2021年07月12日
京大など、宇宙空間で電波を生み出す陽子の集団発見
【カテゴリー】:ファインケミカル
【関連企業・団体】:京都大学

 京都大学の松岡彩子 理学研究科教授をはじめ名古屋大学、 宇宙航空研究開発機構(JAXA)、東北大学、金沢大学教授などの研究グループは12日、JAXA・宇宙科学研究所の科学衛星「あらせ」の観測データから、宇宙空間で電波を生み出すイオン(陽子)の集団を検出することに世界で初めて成功したと発表した。
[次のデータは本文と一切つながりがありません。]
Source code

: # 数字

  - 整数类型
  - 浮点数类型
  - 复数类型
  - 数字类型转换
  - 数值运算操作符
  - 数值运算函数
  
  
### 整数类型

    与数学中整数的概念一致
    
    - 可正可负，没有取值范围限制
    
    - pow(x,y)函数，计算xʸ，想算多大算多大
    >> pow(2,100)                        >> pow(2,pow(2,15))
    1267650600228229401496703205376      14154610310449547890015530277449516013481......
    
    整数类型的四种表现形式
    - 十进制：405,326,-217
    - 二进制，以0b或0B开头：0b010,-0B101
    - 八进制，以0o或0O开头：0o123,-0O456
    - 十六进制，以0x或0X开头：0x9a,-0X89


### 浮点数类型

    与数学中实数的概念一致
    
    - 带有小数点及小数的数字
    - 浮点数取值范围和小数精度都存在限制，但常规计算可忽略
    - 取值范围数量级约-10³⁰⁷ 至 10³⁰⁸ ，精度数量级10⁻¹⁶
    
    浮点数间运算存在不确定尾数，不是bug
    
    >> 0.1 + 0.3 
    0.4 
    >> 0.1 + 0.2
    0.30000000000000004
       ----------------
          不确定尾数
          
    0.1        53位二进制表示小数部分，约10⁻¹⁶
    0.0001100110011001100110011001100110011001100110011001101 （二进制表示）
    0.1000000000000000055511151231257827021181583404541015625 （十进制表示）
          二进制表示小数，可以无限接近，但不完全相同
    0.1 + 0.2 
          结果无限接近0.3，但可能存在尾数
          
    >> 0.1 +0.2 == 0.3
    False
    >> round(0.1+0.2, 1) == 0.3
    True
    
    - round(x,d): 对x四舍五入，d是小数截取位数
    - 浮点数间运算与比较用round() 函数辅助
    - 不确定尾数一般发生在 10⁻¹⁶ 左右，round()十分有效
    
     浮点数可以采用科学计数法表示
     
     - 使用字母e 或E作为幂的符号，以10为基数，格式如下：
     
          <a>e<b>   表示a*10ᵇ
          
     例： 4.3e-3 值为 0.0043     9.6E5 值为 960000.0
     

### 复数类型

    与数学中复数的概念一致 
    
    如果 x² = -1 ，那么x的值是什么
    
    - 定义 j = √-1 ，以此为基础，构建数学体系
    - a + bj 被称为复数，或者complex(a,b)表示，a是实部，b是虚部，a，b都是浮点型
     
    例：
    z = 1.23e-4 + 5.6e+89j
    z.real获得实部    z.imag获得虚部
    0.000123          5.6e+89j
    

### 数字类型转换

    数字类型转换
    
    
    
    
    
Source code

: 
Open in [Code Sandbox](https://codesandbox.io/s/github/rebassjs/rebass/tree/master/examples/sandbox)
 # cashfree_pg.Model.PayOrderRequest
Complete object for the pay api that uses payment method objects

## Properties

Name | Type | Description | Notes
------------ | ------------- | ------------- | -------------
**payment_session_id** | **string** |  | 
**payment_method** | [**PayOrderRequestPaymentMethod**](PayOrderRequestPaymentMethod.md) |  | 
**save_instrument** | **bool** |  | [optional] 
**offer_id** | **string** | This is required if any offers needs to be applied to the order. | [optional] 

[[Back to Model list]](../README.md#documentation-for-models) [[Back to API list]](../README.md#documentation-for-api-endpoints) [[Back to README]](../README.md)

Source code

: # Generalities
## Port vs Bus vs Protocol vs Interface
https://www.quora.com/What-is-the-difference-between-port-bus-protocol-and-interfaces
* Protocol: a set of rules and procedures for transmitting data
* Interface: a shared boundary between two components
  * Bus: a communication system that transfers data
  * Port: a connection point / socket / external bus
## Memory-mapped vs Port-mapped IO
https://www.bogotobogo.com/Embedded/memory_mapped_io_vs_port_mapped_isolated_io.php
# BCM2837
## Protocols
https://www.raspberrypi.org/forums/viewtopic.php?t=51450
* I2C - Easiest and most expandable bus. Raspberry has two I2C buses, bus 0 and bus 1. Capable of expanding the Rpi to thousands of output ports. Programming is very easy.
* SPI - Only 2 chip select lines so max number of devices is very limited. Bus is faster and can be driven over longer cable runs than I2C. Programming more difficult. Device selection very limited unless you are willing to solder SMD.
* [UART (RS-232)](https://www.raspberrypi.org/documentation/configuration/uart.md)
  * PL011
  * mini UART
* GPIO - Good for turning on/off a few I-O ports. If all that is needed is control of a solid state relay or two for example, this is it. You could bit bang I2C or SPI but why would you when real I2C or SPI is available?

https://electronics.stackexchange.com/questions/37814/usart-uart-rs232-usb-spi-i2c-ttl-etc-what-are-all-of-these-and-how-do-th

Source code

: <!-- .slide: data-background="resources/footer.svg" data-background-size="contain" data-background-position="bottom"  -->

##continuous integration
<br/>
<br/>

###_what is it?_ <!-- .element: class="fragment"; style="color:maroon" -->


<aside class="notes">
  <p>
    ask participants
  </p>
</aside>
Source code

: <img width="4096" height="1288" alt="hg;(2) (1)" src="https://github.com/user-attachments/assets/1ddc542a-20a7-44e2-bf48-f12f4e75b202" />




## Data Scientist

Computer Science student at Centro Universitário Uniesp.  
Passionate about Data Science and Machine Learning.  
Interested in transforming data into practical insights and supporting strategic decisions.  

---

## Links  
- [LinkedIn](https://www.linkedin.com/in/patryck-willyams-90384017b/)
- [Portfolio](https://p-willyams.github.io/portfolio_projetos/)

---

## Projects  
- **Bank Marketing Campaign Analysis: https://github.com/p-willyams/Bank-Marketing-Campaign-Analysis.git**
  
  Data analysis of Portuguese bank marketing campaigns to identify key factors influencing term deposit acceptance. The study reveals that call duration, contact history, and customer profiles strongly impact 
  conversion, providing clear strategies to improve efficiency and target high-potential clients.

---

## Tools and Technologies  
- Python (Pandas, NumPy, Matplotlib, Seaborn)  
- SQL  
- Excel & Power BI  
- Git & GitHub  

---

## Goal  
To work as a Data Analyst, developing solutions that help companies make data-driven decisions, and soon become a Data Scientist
 これは、本研究グループが開発している新しい解析手法によって実現したもので、イオンの集団が動くことによって、電波の周波数が下げられる様子を直接検出したことで明らかになった。この発見によって、宇宙空間で自発的に電波が生み出されている仕組みが明らかになった。

 同研究グループが開発した手法は、宇宙空間に存在するイオンによって作り出される電波の発生過程を、観測データを用いて、電波とイオンの運動を詳細に対応づけることで明らかにするもので、2022年打ち上げ予定の欧州、日米の国際共同木星探査ミッション「JUICE」でも活用され、木星系の超高層大気で、イオンが電波を生み出す過程を明らかにしようとしている。このように、宇宙に存在する様々な種類の電波が生まれる仕組みを解明するのに活用されていくことが期待される。

 本研究成果は、6月29日に、国際学術誌「Scientific Reports」に掲載された。